Until then, blacks had generally been portrayed in the media through minstrel caricatures. But Scurlock started photographing members of his community at home in front of their fireplaces, outside their offices, and on college campuses. They dressed nicely and kept steady jobs, and their children went to summer camp.
“You see these amazing strivers, you see these people who have acquired homes and businesses,” Lonnie Bunch, director of the National Museum of African American History and Culture, told Smithsonian Magazine when the museum showcased the Scurlocks’ work in 2010. “In some ways I think the Scurlocks saw themselves as partners with Du Bois in ... crafting a new vision of America, a vision where racial equality and racial improvement was possible.”
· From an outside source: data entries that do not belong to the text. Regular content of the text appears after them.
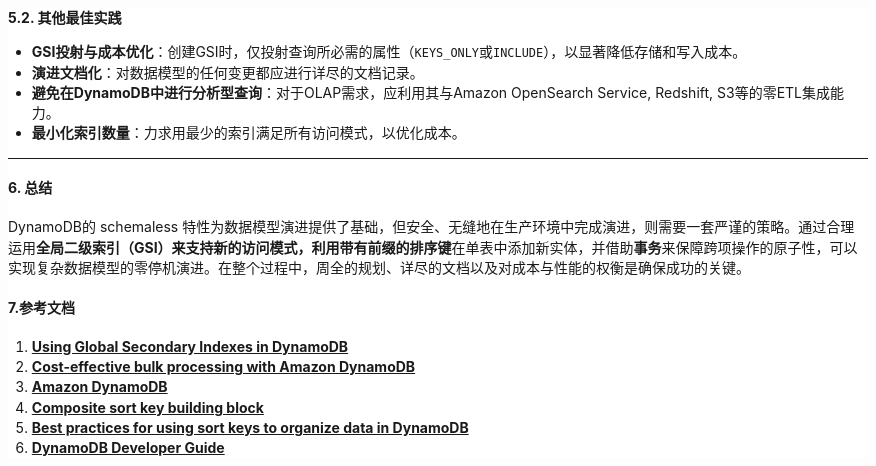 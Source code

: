 **5.2. 其他最佳实践**

*   **GSI投射与成本优化**：创建GSI时，仅投射查询所必需的属性（`KEYS_ONLY`或`INCLUDE`），以显著降低存储和写入成本。
*   **演进文档化**：对数据模型的任何变更都应进行详尽的文档记录。
*   **避免在DynamoDB中进行分析型查询**：对于OLAP需求，应利用其与Amazon OpenSearch Service, Redshift, S3等的零ETL集成能力。
*   **最小化索引数量**：力求用最少的索引满足所有访问模式，以优化成本。

---

#### **6. 总结**

DynamoDB的 schemaless 特性为数据模型演进提供了基础，但安全、无缝地在生产环境中完成演进，则需要一套严谨的策略。通过合理运用**全局二级索引（GSI）**来支持新的访问模式，利用**带有前缀的排序键**在单表中添加新实体，并借助**事务**来保障跨项操作的原子性，可以实现复杂数据模型的零停机演进。在整个过程中，周全的规划、详尽的文档以及对成本与性能的权衡是确保成功的关键。

#### 7.参考文档

1. [**Using Global Secondary Indexes in DynamoDB**](https://docs.aws.amazon.com/amazondynamodb/latest/developerguide/GSI.html)
2. [**Cost-effective bulk processing with Amazon DynamoDB**](https://aws.amazon.com/cn/blogs/database/cost-effective-bulk-processing-with-amazon-dynamodb/)
3. [**Amazon DynamoDB**](https://aws.amazon.com/cn/dynamodb/)
4. [**Composite sort key building block**](https://docs.aws.amazon.com/amazondynamodb/latest/developerguide/data-modeling-blocks.html#data-modeling-blocks-composite)
5. [**Best practices for using sort keys to organize data in DynamoDB**](https://docs.aws.amazon.com/amazondynamodb/latest/developerguide/bp-sort-keys.html)
6. [**DynamoDB Developer Guide**](https://docs.aws.amazon.com/amazondynamodb/latest/developerguide/Introduction.html)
And the Scurlocks’ subject matter rarely differed — the photographs portray Washington’s middle class black community almost exclusively. “They don't get into poverty,” Paul Gardullo, co-curator of the Smithsonian exhibition, said. “It wasn't their project, and there simply wasn't money in that.”
Scurlock hung his photographs in the window of his studio. And in the black community, appearing in one of those photographs became something of a status symbol. It was understood that if anyone of high social standing hosted an event, Scurlock would be there to photograph it. He was, according to historian Jeffrey Fearing, a sort of “photographic Boswell — the keeper of the visual memory of the community in all its quotidian ordinariness and occasional flashes of grandeur and moment.”
Throughout his career, Scurlock was committed to perfecting the meticulous details of his craft. His family remembers him constantly adjusting the lights and repositioning his subjects inside his studio, and his wife, Essie, called him “an unusual man in every way.” She added, “Full of life, flexible, always ready to participate in whatever activity. But photography was his happiness.”
When his sons joined the business, they adopted their father’s signature style: the “Scurlock look.” Their photographs were almost always posed, and their subjects had a sense of dignity and purpose about them. There were rarely shadows, and the Scurlocks would retouch their photos later to portray their subjects in the most flattering light possible. The Scurlock men held the conviction that nobody was ordinary — a little girl’s performance in her dance class was equal to Marian Anderson’s performance at the Lincoln Memorial, and both subjects would be portrayed with poise and dignity.
“My father was a member of a gone breed, a real painstaking artist,” Robert said in a 1976 interview. “He believed in art, not this snap-and-run technique some commercial photographers use today.”
The Scurlocks photographed prominent black leaders like Booker T. Washington, W.E.B. Du Bois, and Duke Ellington. Once, Addison even photographed President Calvin Coolidge on the White House lawn. During the event, Scurlock wasn’t happy with the way Coolidge was positioned, so he walked up to him and moved him around. The Secret Service agents weren’t pleased.
Addison worked until a year before his death in 1964. Ten years later, George left the business, but it stayed open until Robert’s death in 1994. The family’s collection — about 250,000 negatives and 10,000 prints — is now part of the Smithsonian's archive.